从人的视角来评估AI的安全问题,首当其冲就是技术的两面性问题,存在AI滥用甚至“武器化”的问题。具体到人工智能的应用中来看,当前最为典型的代表就是深度伪造技术,它的负向应用风险持续加剧且已产生实质危害。
而现场的人脸识别破解演示,所揭示的正是系统的风险,它来自于深度学习算法本身的脆弱性。以深度学习算法为核心的第二代人工智能是个“黑盒子”,具有不可解释性,意味着系统存在结构性的漏洞,可能受到不可预知的风险,典型的就比如现场演示的“神奇贴纸”,其实就是“对抗样本攻击”,通过在输入数据中添加扰动,使得系统作出错误判断。
这一漏洞在自动驾驶感知系统同样存在,瑞莱智慧演示了用对抗样本攻击自动驾驶汽车。正常情况下,在识别到路障、指示牌、行人等目标后,自动驾驶车辆就会立即停车,但在目标物体上添加干扰图案后,车辆的感知系统就会出错,径直撞上去。
人工智能对抗攻防包括对抗样本、神经网络后门、模型隐私问题等多方面技术。模型有错误就需要进行及时的修复,中国科学院信息安全国家重点实验室副主任陈恺提出“神经网络手术刀”的方法,通过定位引发错误的神经元,进行精准“微创”修复。陈恺表示,不同于传统的模型修复工作需要重新训练模型,或者依赖于较大量的数据样本,这种方式类似于“微创手术”,只需极少量或无需数据样本,能够大幅提升模型修复效果。
安全的本质在于对抗升级,构建安全需要一个持续攻防演进的过程。

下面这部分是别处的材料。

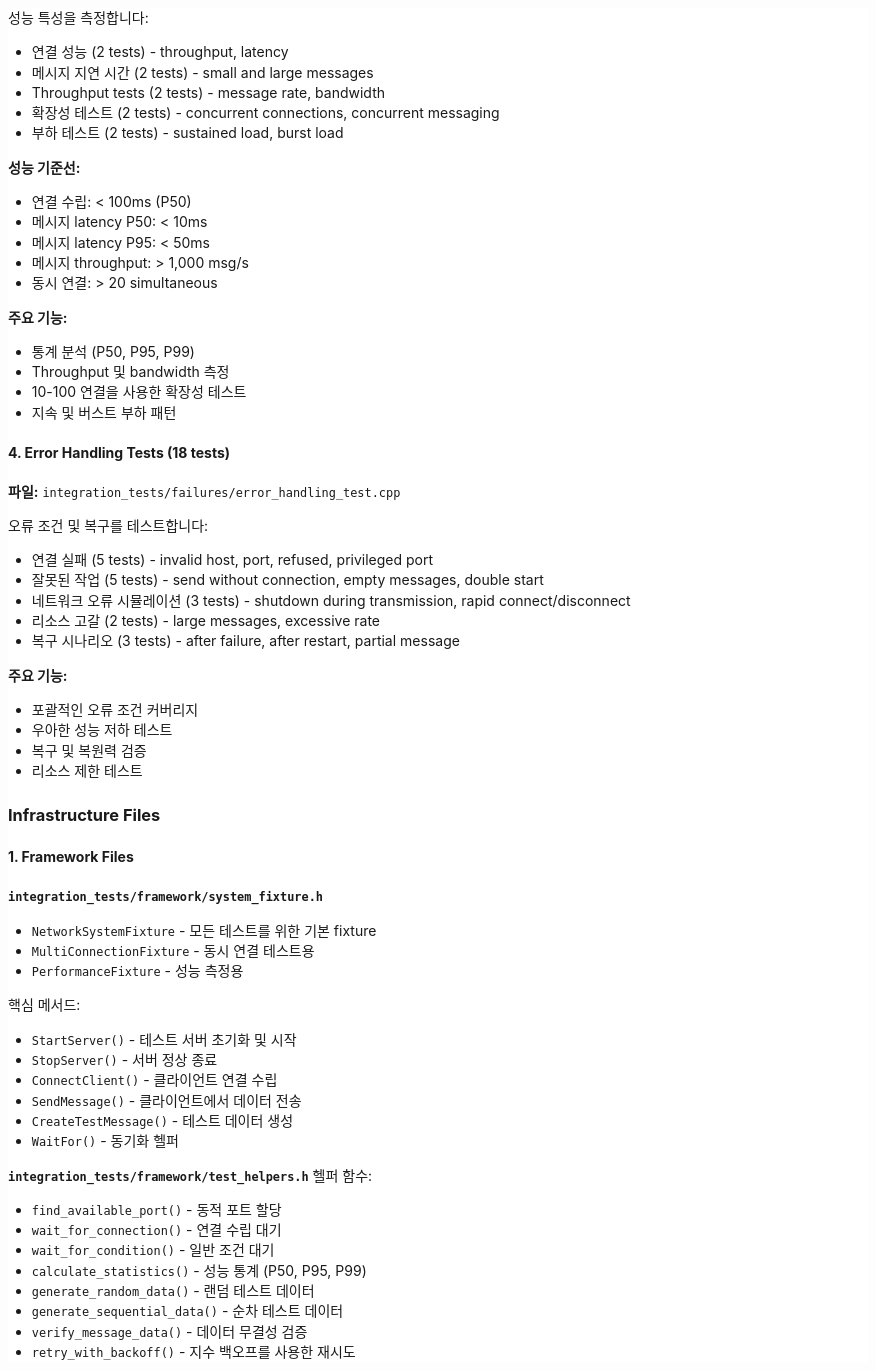 성능 특성을 측정합니다:
- 연결 성능 (2 tests) - throughput, latency
- 메시지 지연 시간 (2 tests) - small and large messages
- Throughput tests (2 tests) - message rate, bandwidth
- 확장성 테스트 (2 tests) - concurrent connections, concurrent messaging
- 부하 테스트 (2 tests) - sustained load, burst load

**성능 기준선:**
- 연결 수립: < 100ms (P50)
- 메시지 latency P50: < 10ms
- 메시지 latency P95: < 50ms
- 메시지 throughput: > 1,000 msg/s
- 동시 연결: > 20 simultaneous

**주요 기능:**
- 통계 분석 (P50, P95, P99)
- Throughput 및 bandwidth 측정
- 10-100 연결을 사용한 확장성 테스트
- 지속 및 버스트 부하 패턴

#### 4. Error Handling Tests (18 tests)
**파일:** `integration_tests/failures/error_handling_test.cpp`

오류 조건 및 복구를 테스트합니다:
- 연결 실패 (5 tests) - invalid host, port, refused, privileged port
- 잘못된 작업 (5 tests) - send without connection, empty messages, double start
- 네트워크 오류 시뮬레이션 (3 tests) - shutdown during transmission, rapid connect/disconnect
- 리소스 고갈 (2 tests) - large messages, excessive rate
- 복구 시나리오 (3 tests) - after failure, after restart, partial message

**주요 기능:**
- 포괄적인 오류 조건 커버리지
- 우아한 성능 저하 테스트
- 복구 및 복원력 검증
- 리소스 제한 테스트

### Infrastructure Files

#### 1. Framework Files

**`integration_tests/framework/system_fixture.h`**
- `NetworkSystemFixture` - 모든 테스트를 위한 기본 fixture
- `MultiConnectionFixture` - 동시 연결 테스트용
- `PerformanceFixture` - 성능 측정용

핵심 메서드:
- `StartServer()` - 테스트 서버 초기화 및 시작
- `StopServer()` - 서버 정상 종료
- `ConnectClient()` - 클라이언트 연결 수립
- `SendMessage()` - 클라이언트에서 데이터 전송
- `CreateTestMessage()` - 테스트 데이터 생성
- `WaitFor()` - 동기화 헬퍼

**`integration_tests/framework/test_helpers.h`**
헬퍼 함수:
- `find_available_port()` - 동적 포트 할당
- `wait_for_connection()` - 연결 수립 대기
- `wait_for_condition()` - 일반 조건 대기
- `calculate_statistics()` - 성능 통계 (P50, P95, P99)
- `generate_random_data()` - 랜덤 테스트 데이터
- `generate_sequential_data()` - 순차 테스트 데이터
- `verify_message_data()` - 데이터 무결성 검증
- `retry_with_backoff()` - 지수 백오프를 사용한 재시도
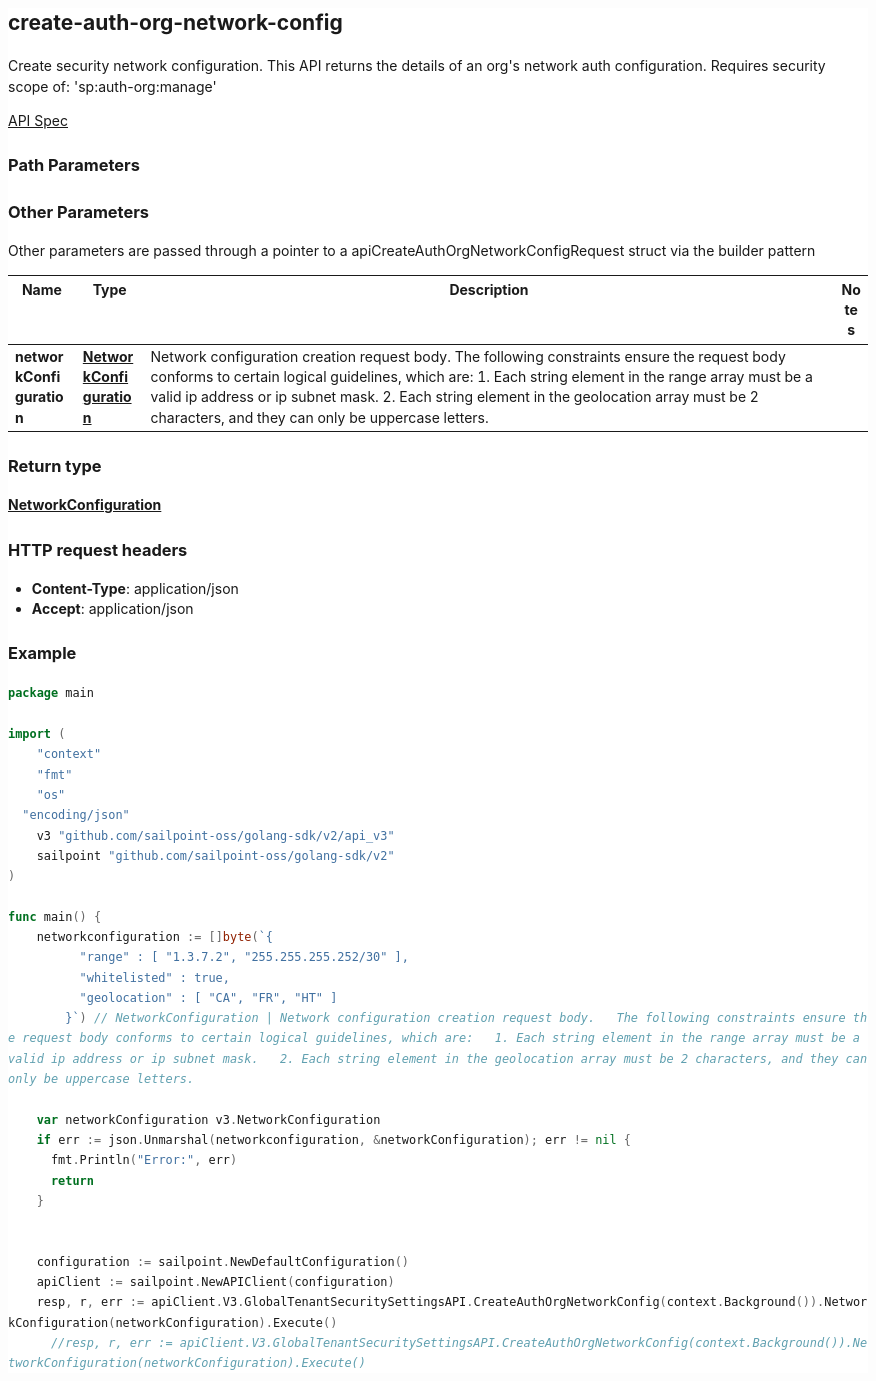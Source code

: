 ## create-auth-org-network-config

Create security network configuration. This API returns the details of an org's network auth configuration. Requires security scope of: 'sp:auth-org:manage'

[API Spec](https://developer.sailpoint.com/docs/api/v3/create-auth-org-network-config)

### Path Parameters

### Other Parameters

Other parameters are passed through a pointer to a apiCreateAuthOrgNetworkConfigRequest struct via the builder pattern

| Name | Type | Description | Notes |
| --- | --- | --- | --- |
| **networkConfiguration** | [**NetworkConfiguration**](../models/network-configuration) | Network configuration creation request body. The following constraints ensure the request body conforms to certain logical guidelines, which are: 1. Each string element in the range array must be a valid ip address or ip subnet mask. 2. Each string element in the geolocation array must be 2 characters, and they can only be uppercase letters. |

### Return type

[**NetworkConfiguration**](../models/network-configuration)

### HTTP request headers

- **Content-Type**: application/json
- **Accept**: application/json

### Example

```go
package main

import (
	"context"
	"fmt"
	"os"
  "encoding/json"
    v3 "github.com/sailpoint-oss/golang-sdk/v2/api_v3"
	sailpoint "github.com/sailpoint-oss/golang-sdk/v2"
)

func main() {
    networkconfiguration := []byte(`{
          "range" : [ "1.3.7.2", "255.255.255.252/30" ],
          "whitelisted" : true,
          "geolocation" : [ "CA", "FR", "HT" ]
        }`) // NetworkConfiguration | Network configuration creation request body.   The following constraints ensure the request body conforms to certain logical guidelines, which are:   1. Each string element in the range array must be a valid ip address or ip subnet mask.   2. Each string element in the geolocation array must be 2 characters, and they can only be uppercase letters.

    var networkConfiguration v3.NetworkConfiguration
    if err := json.Unmarshal(networkconfiguration, &networkConfiguration); err != nil {
      fmt.Println("Error:", err)
      return
    }


    configuration := sailpoint.NewDefaultConfiguration()
    apiClient := sailpoint.NewAPIClient(configuration)
    resp, r, err := apiClient.V3.GlobalTenantSecuritySettingsAPI.CreateAuthOrgNetworkConfig(context.Background()).NetworkConfiguration(networkConfiguration).Execute()
	  //resp, r, err := apiClient.V3.GlobalTenantSecuritySettingsAPI.CreateAuthOrgNetworkConfig(context.Background()).NetworkConfiguration(networkConfiguration).Execute()
```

田天表示,大赛聚焦人工智能真实应用场景中的典型漏洞及风险,以赛促建、以赛促研,通过考核参赛队伍的漏洞发现、漏洞挖掘等能力,探索新型安全需求场景,推动AI攻防技术创新,为强化人工智能治理体系与安全评估能力建设提供支撑。
专家提出,从长远看,人工智能的安全问题,还需从算法模型的原理上突破,唯有持续加强基础研究,才能破解核心科学问题,同时他们强调,人工智能的未来发展需确保对整个社会、国家发展的有效性和正向促进性,需要政产学研用多方协同共进。
在人工智能的全生命周期,不仅存在算法层面的安全性问题,算力作为人工智能发展的重要基础设施,也面临着诸多风险,推动人工智能算力基础设施安全发展具有重要意义。活动期间,由国家工业信息安全发展研究中心牵头,联合华为技术有限公司和北京瑞莱智慧科技有限公司共同撰写的《人工智能算力基础设施安全发展白皮书》发布。
自七月开启报名以来,大赛共吸引来自全国范围内70多所高等高校、科研院所、企业机构的超过400支团队,共计600余名选手的踊跃参与。经过三个月的激烈角逐,最终,上海交通大学联合战队“AreYouFake”与北京交通大学战队“BJTU-ADaM”分别摘得深度伪造安全与自动驾驶安全赛道桂冠,北京理工大学战队“DeepDream”与建信金科战队“TianQuan&LianYi”共同位列人脸识别赛道第一名。